In what may be one of the most mind-bogglingly surreal experiments ever floated, scientists at the US Department of Energy's Fermi National Accelerator Laboratory (Fermilab) will attempt to discover if the universe is "real" or merely a holographic 3-D illusion that we just think is real. Using high-powered lasers, the scientists intend to determine if space-time is a quantum system made up of countless tiny bits of information.
In explaining their theory, the scientists involved make much of the analogy that, if you stand near enough to a TV screen, you will be able to see the individual pixels that, as you move away, image resolves into a whole image with the individual pixels no longer distinguishable as separate points of light.
So, the scientists propose that if the characters displayed on a TV screen don't know that their apparent 3-D world exists only on a 2-D screen, we too could also be ignorant to the possibility that our 3-D space is also just an illusion. As such, the Fermilab scientists believe that the information about everything contained in our universe may somehow be embedded in tiny packets of information in two dimensions.
The scientists further premise that this information is contained in a "pixel size" container approximately 10 trillion, trillion times smaller than an atom, (a dimension of size that physicists call the Planck scale). At this sub-atomic scale, standard physics no longer holds much sway and quantum theory dictates the rules. As such, it is not possible – in accordance with Heisenberg’s uncertainty principle – to know both the precise location and the exact speed of subatomic particles at the same time.

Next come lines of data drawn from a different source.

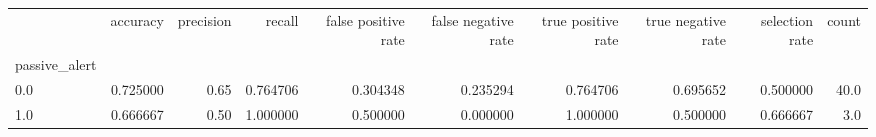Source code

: \begin{tabular}{lrrrrrrrrr}
\toprule
{} &  accuracy &  precision &    recall &  false positive rate &  false negative rate &  true positive rate &  true negative rate &  selection rate &  count \\
passive\_alert &           &            &           &                      &                      &                     &                     &                 &        \\
\midrule
0.0           &  0.725000 &       0.65 &  0.764706 &             0.304348 &             0.235294 &            0.764706 &            0.695652 &        0.500000 &   40.0 \\
1.0           &  0.666667 &       0.50 &  1.000000 &             0.500000 &             0.000000 &            1.000000 &            0.500000 &        0.666667 &    3.0 \\
\bottomrule
\end{tabular}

As a result, his phenomenon ensures that matter continues to jitter as quantum waves even when cooled to absolute zero. If the digitized space proposed by the researchers continues to vibrate even in its lowest energy state, they believe that their theory may be proved correct.

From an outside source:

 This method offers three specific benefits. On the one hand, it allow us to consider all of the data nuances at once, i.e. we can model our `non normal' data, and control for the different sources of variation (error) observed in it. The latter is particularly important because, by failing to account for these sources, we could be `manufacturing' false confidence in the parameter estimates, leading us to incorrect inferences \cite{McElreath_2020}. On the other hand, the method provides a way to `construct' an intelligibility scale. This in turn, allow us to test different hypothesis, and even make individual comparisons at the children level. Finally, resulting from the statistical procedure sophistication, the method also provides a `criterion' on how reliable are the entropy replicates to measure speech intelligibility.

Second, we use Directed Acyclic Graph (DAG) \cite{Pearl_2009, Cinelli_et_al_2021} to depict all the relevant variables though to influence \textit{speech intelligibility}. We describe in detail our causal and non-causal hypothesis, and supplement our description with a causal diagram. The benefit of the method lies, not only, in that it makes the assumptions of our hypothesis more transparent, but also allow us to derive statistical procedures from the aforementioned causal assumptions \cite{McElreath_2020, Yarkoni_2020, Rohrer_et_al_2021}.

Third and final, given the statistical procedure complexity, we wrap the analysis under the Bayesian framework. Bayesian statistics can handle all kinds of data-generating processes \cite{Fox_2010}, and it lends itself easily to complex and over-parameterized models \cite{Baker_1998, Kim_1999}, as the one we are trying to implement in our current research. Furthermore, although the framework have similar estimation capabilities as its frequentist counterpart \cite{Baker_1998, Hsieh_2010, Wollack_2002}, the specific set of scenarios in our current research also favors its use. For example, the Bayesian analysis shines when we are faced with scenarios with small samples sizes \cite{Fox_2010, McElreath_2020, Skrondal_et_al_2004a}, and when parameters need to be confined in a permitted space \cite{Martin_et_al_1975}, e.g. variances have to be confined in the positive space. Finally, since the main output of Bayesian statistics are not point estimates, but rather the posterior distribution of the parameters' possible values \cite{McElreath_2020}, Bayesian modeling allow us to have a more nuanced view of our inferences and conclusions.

To attempt to test this premise, the Fermilab researchers have designed and built what they call a "Holometer" – or holographic interferometer – to see if the characteristic quantum jitter that exists in matter is also found in empty space.
"We want to find out whether space-time is a quantum system just like matter is," says Craig Hogan, developer of the holographic noise theory and a director at Fermilab. "If we see something, it will completely change ideas about space we’ve used for thousands of years."
Recently commissioned and now operating at full power, the Holometer uses a pair of interferometers (devices that superimpose one laser beam over another to look for anomalies in intensity or phase to test an external influence) located next to each other. Each interferometer directs a one-kilowatt laser beam at a beam splitter and then down two 40-m (130-ft) arms located at right-angles to one another.
The laser beams are then reflected and returned to the beam splitter and the two beams are recombined; if there is any motion detected, fluctuations in the brightness of the combined beam will result. Researchers will then analyze these fluctuations to see if the beam is being influenced by the jitter of space itself.
One major difficulty in such a test will be noise – "Holographic noise", the researchers call it – which they expect to be present at all frequencies. To mitigate this, the Holometer is testing at frequencies of many megahertz so that motions contained in normal matter are claimed not to be a problem. The dominant background noise of radio wave interference will be the most difficult to filter out, according to the team.
"If we find a noise we can’t get rid of, we might be detecting something fundamental about nature – a noise that is intrinsic to space-time," said Fermilab physicist Aaron Chou. "It’s an exciting moment for physics. A positive result will open a whole new avenue of questioning about how space works."
The Holometer team is made up of 21 scientists and students from Fermilab, MIT, the University of Chicago and the University of Michigan, with the experiment set to gather data over the coming year.